Tente lembrar de quando você era criança, de como preenchia seu tempo, com o que se ocupava. Provavelmente, nada em específico, você ficava por ali, com seus brinquedos e seus amigos. Só que esse “nada” na verdade é uma grande preparação, um ensaio para como será a vida mais à frente. O brincar e o desenvolvimento social da criança caminham de mãos juntas. Quando a brincadeira envolve um ou mais parceiros, também a interação e a reciprocidade começam a entrar na jogada, com o uso de gestos, expressões faciais, trocas de turno (você me dá, eu te dou aquela…). O senso de identidade da criança e a sua capacidade de entender o outro (e que o outro pode querer algo diferente, p.ex) não se desenvolvem de outro jeito se não for através dessas relações, que devem ser proporcionadas e estimuladas desde cedo. O desenvolvimento social é talvez a principal consequência de brincar com o outro.

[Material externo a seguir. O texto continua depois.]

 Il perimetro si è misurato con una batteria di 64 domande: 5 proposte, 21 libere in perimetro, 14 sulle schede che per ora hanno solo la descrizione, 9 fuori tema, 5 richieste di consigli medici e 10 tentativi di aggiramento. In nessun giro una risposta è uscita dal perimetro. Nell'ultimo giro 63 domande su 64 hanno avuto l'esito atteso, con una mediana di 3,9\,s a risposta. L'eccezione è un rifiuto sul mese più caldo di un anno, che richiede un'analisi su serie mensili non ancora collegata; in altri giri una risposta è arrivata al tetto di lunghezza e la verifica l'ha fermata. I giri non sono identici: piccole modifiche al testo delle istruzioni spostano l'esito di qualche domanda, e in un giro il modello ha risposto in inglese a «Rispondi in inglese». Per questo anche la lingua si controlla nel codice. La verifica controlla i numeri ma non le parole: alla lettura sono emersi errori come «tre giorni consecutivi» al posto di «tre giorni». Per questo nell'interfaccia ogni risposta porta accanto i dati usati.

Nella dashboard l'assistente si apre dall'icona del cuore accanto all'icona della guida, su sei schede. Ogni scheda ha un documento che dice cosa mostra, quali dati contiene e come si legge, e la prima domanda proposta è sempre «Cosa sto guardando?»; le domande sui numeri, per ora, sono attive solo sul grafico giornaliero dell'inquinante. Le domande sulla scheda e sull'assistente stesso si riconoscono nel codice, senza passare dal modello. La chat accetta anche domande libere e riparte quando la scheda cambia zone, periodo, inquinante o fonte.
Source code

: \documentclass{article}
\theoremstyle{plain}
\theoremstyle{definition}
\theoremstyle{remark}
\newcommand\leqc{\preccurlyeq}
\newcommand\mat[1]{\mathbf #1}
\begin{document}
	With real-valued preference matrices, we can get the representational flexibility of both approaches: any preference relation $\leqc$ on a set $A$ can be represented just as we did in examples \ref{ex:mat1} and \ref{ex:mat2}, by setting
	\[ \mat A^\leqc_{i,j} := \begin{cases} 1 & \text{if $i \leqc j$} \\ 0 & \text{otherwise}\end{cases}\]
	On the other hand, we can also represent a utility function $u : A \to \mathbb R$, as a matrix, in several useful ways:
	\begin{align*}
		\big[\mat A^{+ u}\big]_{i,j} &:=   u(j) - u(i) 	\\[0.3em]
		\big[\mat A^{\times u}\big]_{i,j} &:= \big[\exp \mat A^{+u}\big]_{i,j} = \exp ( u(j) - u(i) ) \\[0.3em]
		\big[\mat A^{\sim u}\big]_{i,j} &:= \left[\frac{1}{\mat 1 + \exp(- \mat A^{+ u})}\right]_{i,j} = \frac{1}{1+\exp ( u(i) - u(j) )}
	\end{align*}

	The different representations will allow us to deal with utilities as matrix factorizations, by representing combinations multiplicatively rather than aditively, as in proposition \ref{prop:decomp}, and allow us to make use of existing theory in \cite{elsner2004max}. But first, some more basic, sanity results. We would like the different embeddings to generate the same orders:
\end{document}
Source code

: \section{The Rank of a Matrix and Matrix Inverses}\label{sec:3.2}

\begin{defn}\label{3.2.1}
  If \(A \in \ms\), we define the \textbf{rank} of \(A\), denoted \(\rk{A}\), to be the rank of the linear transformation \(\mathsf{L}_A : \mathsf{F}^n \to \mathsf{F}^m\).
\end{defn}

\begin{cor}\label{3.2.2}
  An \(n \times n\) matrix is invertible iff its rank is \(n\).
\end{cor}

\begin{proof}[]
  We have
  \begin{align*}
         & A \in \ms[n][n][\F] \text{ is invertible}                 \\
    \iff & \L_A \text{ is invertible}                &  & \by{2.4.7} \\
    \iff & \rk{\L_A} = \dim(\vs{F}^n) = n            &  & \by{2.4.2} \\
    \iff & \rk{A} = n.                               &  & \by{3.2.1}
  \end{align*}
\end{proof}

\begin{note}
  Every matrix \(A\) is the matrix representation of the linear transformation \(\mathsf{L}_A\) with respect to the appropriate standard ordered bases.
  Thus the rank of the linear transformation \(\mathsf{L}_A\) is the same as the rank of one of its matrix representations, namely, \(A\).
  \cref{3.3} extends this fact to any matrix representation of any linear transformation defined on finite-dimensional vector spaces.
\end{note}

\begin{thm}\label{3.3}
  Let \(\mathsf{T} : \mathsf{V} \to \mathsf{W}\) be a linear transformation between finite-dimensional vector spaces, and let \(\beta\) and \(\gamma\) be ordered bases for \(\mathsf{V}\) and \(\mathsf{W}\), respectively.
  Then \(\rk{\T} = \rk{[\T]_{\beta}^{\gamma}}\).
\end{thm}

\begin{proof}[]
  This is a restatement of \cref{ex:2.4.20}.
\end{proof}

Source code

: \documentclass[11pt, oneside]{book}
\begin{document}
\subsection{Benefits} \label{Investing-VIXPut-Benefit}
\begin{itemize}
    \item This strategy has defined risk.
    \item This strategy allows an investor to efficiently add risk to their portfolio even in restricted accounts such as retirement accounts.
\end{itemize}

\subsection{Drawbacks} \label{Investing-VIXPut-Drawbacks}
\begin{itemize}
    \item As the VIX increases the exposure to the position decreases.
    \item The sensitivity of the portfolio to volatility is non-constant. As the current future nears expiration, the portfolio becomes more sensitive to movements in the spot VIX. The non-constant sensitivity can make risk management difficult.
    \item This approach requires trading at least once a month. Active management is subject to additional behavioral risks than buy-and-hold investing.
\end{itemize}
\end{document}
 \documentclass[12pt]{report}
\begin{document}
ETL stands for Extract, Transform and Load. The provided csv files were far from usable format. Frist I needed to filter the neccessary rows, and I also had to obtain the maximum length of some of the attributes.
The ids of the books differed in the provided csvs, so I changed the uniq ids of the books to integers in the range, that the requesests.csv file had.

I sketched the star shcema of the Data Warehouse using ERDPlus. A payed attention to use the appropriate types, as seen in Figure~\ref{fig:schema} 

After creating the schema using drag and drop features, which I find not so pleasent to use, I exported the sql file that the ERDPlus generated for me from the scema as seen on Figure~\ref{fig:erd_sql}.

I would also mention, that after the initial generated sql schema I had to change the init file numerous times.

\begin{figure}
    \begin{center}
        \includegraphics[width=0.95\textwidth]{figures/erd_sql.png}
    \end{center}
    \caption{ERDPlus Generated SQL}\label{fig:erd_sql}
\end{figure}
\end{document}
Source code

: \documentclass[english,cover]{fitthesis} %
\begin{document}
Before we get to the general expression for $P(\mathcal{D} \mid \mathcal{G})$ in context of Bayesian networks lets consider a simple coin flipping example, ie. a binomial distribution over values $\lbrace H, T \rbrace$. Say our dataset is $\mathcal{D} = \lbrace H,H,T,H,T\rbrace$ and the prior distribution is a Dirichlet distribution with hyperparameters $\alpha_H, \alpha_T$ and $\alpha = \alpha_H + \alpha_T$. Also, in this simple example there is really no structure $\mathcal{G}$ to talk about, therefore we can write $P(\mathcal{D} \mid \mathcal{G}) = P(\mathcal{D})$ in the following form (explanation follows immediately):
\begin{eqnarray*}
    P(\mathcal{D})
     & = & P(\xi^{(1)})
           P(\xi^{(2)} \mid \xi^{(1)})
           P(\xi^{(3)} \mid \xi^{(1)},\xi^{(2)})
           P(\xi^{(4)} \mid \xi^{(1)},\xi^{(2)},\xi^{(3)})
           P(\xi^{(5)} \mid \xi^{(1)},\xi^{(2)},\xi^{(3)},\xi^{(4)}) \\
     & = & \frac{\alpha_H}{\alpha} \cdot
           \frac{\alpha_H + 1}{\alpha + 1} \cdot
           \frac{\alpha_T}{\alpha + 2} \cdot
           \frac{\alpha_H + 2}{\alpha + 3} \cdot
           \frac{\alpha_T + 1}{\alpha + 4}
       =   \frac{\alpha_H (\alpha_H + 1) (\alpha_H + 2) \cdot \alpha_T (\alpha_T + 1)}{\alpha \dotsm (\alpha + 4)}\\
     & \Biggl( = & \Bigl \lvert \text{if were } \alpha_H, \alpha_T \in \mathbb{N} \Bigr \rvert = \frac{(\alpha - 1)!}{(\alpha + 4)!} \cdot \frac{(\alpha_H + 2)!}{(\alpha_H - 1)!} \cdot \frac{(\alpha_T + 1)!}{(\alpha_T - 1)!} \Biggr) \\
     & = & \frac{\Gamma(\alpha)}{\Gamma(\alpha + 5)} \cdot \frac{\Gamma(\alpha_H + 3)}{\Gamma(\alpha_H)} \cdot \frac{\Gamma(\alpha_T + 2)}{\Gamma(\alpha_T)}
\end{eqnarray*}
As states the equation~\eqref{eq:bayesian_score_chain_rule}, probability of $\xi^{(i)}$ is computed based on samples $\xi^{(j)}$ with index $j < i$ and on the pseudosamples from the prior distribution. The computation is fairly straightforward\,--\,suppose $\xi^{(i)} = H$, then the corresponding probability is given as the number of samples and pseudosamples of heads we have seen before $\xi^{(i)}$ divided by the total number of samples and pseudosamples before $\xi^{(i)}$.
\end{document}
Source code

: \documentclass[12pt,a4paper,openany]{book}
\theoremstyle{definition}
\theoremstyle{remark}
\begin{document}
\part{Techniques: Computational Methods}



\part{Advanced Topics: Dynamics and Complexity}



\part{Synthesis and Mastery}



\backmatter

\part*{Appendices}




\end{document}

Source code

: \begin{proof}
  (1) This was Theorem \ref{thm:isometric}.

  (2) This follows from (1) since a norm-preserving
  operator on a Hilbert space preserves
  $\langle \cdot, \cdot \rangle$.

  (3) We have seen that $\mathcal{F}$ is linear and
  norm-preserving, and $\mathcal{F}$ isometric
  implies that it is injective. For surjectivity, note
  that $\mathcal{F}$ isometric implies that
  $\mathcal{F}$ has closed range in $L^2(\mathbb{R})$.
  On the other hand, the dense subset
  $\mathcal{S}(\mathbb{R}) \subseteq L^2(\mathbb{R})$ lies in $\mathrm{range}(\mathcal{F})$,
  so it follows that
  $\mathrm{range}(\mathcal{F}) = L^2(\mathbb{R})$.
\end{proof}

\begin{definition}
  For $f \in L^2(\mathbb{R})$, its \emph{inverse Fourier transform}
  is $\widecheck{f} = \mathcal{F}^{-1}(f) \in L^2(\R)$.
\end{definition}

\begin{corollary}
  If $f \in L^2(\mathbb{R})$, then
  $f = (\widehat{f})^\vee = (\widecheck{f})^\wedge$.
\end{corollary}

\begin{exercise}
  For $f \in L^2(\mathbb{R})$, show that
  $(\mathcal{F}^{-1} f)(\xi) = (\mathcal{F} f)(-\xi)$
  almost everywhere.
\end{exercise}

Um outro aspecto fundamental que a brincadeira desenvolve é o chamado “pensamento simbólico”, a capacidade de entender que um objeto representa uma coisa do mundo real. Usar esses símbolos permite às crianças aprender sobre o mundo real, testar suas hipóteses sobre como as coisas funcionam (“se eu colocar esse carrinho aqui, será que ele cai?”, “com eu faço para isso voar?”), ensaiar suas ações, testar seus medos em um ambiente seguro, expressar sua imaginação e, principalmente, rememorar e reviver situações do dia-a-dia, muitas vezes aplicando sobre elas diferentes versões dos fatos (“mamãe e eu saímos, eu caí e daí veio uma ambulância”).
Quando eu falo sobre brincar não estou necessariamente falando sobre brinquedos. Muitas vezes uma sala cheia de brinquedos novos e não experimentados não produz nada na criança além de uma absoluta desorganização do comportamento! Brincar, no sentido mais intencional e planejado da coisa (no sentido “terapêutico”), envolve obrigatoriamente o aspecto da interação com outra pessoa – que, sendo um adulto, estará lá para modelar (que é o termo técnico para demonstrar, representar, senão teatralizar) para a criança ações e reações frente à brincadeira, de forma que a criança possa aprender “o que fazer”, “como fazer” e “o que dizer” em diferentes situações e cenários, a partir de uma experiência prazerosa e feliz.